If you were lucky enough to own the game and the expensive controller, you had what was, and arguably still is, the best mech game around. The controller really made the game, with a range of levers, buttons, and lights that made controlling a mech very realistic. You really did feel like you were piloting a powerful, giant robot of death. The game was damn hard too and was designed for the true mech fan.
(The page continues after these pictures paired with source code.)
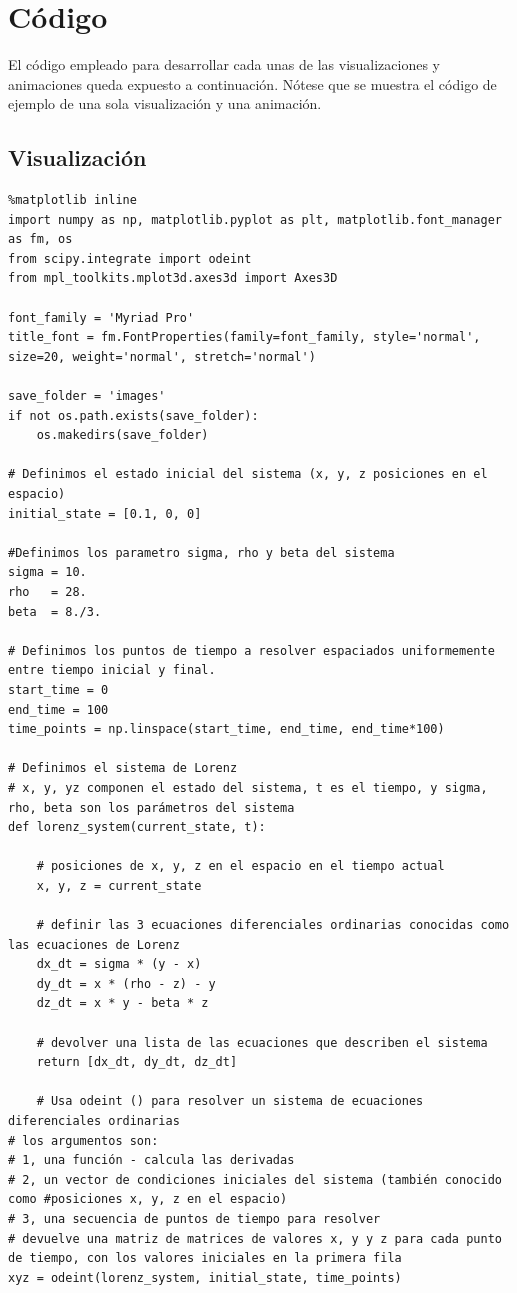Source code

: \documentclass[12pt]{article}
\begin{document}
\section{Código}

El código empleado para desarrollar cada unas de las visualizaciones y animaciones queda expuesto a continuación. Nótese que se muestra el código de ejemplo de una sola visualización y una animación.

\subsection{Visualización}

\begin{verbatim}
%matplotlib inline
import numpy as np, matplotlib.pyplot as plt, matplotlib.font_manager as fm, os
from scipy.integrate import odeint
from mpl_toolkits.mplot3d.axes3d import Axes3D

font_family = 'Myriad Pro'
title_font = fm.FontProperties(family=font_family, style='normal', size=20, weight='normal', stretch='normal')

save_folder = 'images'
if not os.path.exists(save_folder):
    os.makedirs(save_folder)

# Definimos el estado inicial del sistema (x, y, z posiciones en el espacio)
initial_state = [0.1, 0, 0]

#Definimos los parametro sigma, rho y beta del sistema
sigma = 10.
rho   = 28.
beta  = 8./3.

# Definimos los puntos de tiempo a resolver espaciados uniformemente entre tiempo inicial y final.
start_time = 0
end_time = 100
time_points = np.linspace(start_time, end_time, end_time*100)

# Definimos el sistema de Lorenz
# x, y, yz componen el estado del sistema, t es el tiempo, y sigma, rho, beta son los parámetros del sistema
def lorenz_system(current_state, t):
    
    # posiciones de x, y, z en el espacio en el tiempo actual
    x, y, z = current_state
    
    # definir las 3 ecuaciones diferenciales ordinarias conocidas como las ecuaciones de Lorenz
    dx_dt = sigma * (y - x)
    dy_dt = x * (rho - z) - y
    dz_dt = x * y - beta * z
    
    # devolver una lista de las ecuaciones que describen el sistema
    return [dx_dt, dy_dt, dz_dt]
    
    # Usa odeint () para resolver un sistema de ecuaciones diferenciales ordinarias
# los argumentos son:
# 1, una función - calcula las derivadas
# 2, un vector de condiciones iniciales del sistema (también conocido como #posiciones x, y, z en el espacio)
# 3, una secuencia de puntos de tiempo para resolver
# devuelve una matriz de matrices de valores x, y y z para cada punto de tiempo, con los valores iniciales en la primera fila
xyz = odeint(lorenz_system, initial_state, time_points)


\end{verbatim}
\end{document}
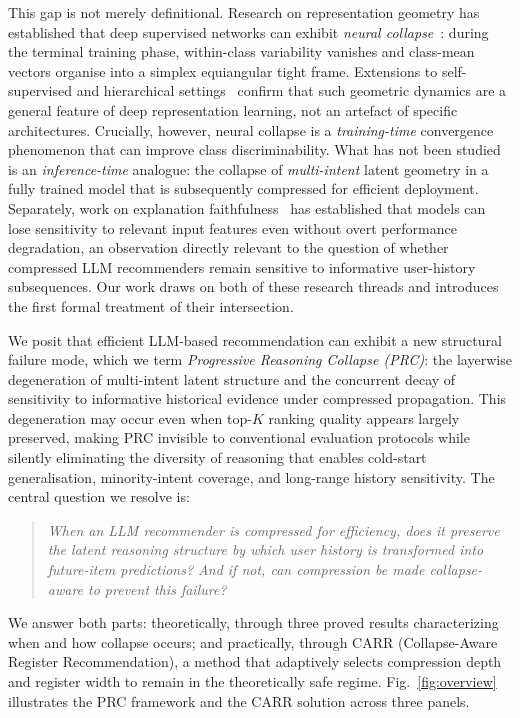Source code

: \documentclass[lettersize,journal]{IEEEtran}
\begin{document}
This gap is not merely definitional. Research on representation geometry has established that deep supervised networks can exhibit \emph{neural collapse}~\cite{papyan2020prevalence}: during the terminal training phase, within-class variability vanishes and class-mean vectors organise into a simplex equiangular tight frame. Extensions to self-supervised and hierarchical settings~\cite{zhu2021geometric,han2022neural} confirm that such geometric dynamics are a general feature of deep representation learning, not an artefact of specific architectures. Crucially, however, neural collapse is a \emph{training-time} convergence phenomenon that can improve class discriminability. What has not been studied is an \emph{inference-time} analogue: the collapse of \emph{multi-intent} latent geometry in a fully trained model that is subsequently compressed for efficient deployment. Separately, work on explanation faithfulness~\cite{jacovi2020towards,lyu2024towards} has established that models can lose sensitivity to relevant input features even without overt performance degradation, an observation directly relevant to the question of whether compressed LLM recommenders remain sensitive to informative user-history subsequences. Our work draws on both of these research threads and introduces the first formal treatment of their intersection.

We posit that efficient LLM-based recommendation can exhibit a new structural failure mode, which we term \emph{Progressive Reasoning Collapse (PRC)}: the layerwise degeneration of multi-intent latent structure and the concurrent decay of sensitivity to informative historical evidence under compressed propagation. This degeneration may occur even when top-$K$ ranking quality appears largely preserved, making PRC invisible to conventional evaluation protocols while silently eliminating the diversity of reasoning that enables cold-start generalisation, minority-intent coverage, and long-range history sensitivity. The central question we resolve is:
\begin{quote}
\emph{When an LLM recommender is compressed for efficiency, does it preserve the latent reasoning structure by which user history is transformed into future-item predictions? And if not, can compression be made collapse-aware to prevent this failure?}
\end{quote}

We answer both parts: theoretically, through three proved results characterizing when and how collapse occurs; and practically, through CARR (Collapse-Aware Register Recommendation), a method that adaptively selects compression depth and register width to remain in the theoretically safe regime. Fig.~\ref{fig:overview} illustrates the PRC framework and the CARR solution across three panels.
\end{document}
Sadly, because of this niche target audience and massive price, it didn’t sell very well, and so many will never get the chance to play it, which is a big shame.
20. Fusion Frenzy
One of the more interesting launch titles for the Xbox, Fusion Frenzy was a pure party game, designed to take advantage of the console’s four-way, local multiplayer capabilities. It featured a selection of characters, admittedly rather bland ones, that could compete in a number of mini-game challenges.
The 20 or so mini-games were varied and included great modes, such as various styles of racing games, sumo-style elimination bouts, rhythm games, and much more. This was all presented with some great sci-fi visuals.
Party games are often overlooked by many, especially those who prefer solo or online titles, but Fusion Frenzy was an excellent value title for a post-pub blast.
Further Reading: 25 Underrated PS3 Games
19. Judge Dredd: Dredd vs. Death
As well as the earlier 2000AD Rogue Trooper title, Rebellion also released this Judge Dredd FPS. Like Rogue Trooper, this was actually pretty damn good and was another clear sign that the devs knew what they were doing with the license, possessing a true love for the comic (which is more than can be said for the awful movies so far).
The game brilliantly reproduced the comic book creation, with a colorful, but still dark Mega City One, tons of references to the comic, even some highly obscure ones, and some decent FPS play. Most importantly, it gave fans what they wanted: to go up against Dredd’s arch enemy, Judge Death and his Dark Judges.
Although the boss fights were a little lacking and could have been much more creative, this was a good, challenging FPS, and it’s certainly the best Dredd game out there, not that there’s a great deal of them.
18. Operation Flashpoint: Elite
This port of the PC military shooter (which became ARMA after licensing disputes) was an impressive release on the Xbox, incorporating everything that made the PC original so good. It featured the vast, wide open islands, multiple storylines, and missions that could often be tackled in any way you saw fit. It also brought with it the game’s punishing difficulty, thanks to the highly realistic setting and damage system.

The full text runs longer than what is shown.